*Task statement*. From the records below, give the number of lines that include the word "Using". Add no other words.

*Exercise data*.
-=-=-=-=-

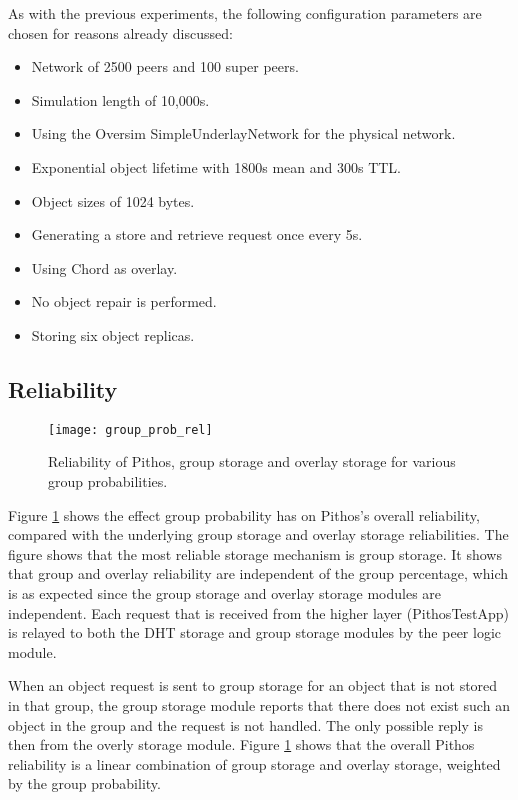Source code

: As with the previous experiments, the following configuration parameters are chosen for reasons already discussed:
%
\begin{itemize}
\item Network of 2500 peers and 100 super peers.
\item Simulation length of 10,000s.
\item Using the Oversim SimpleUnderlayNetwork for the physical network.
\item Exponential object lifetime with 1800s mean and 300s TTL.
\item Object sizes of 1024 bytes.
\item Generating a store and retrieve request once every 5s.
\item Using Chord as overlay.
\item No object repair is performed.
\item Storing six object replicas.
\end{itemize}

\subsection{Reliability}

\begin{figure}[htbp]
 \centering
 \texttt{[image: group\_prob\_rel]}
 \caption{Reliability of Pithos, group storage and overlay storage for various group probabilities.}
 \label{fig_group_prob_rel}
\end{figure}
%
Figure \ref{fig_group_prob_rel} shows the effect group probability has on Pithos's overall reliability, compared with the underlying group storage and overlay storage reliabilities. The figure shows that the most reliable storage mechanism is group storage. It shows that group and overlay reliability are independent of the group percentage, which is as expected since the group storage and overlay storage modules are independent. Each request that is received from the higher layer (PithosTestApp) is relayed to both the DHT storage and group storage modules by the peer logic module.

When an object request is sent to group storage for an object that is not stored in that group, the group storage module reports that there does not exist such an object in the group and the request is not handled. The only possible reply is then from the overly storage module. Figure \ref{fig_group_prob_rel} shows that the overall Pithos reliability is a linear combination of group storage and overlay storage, weighted by the group probability.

-=-=-=-=-

*Solution below*. 2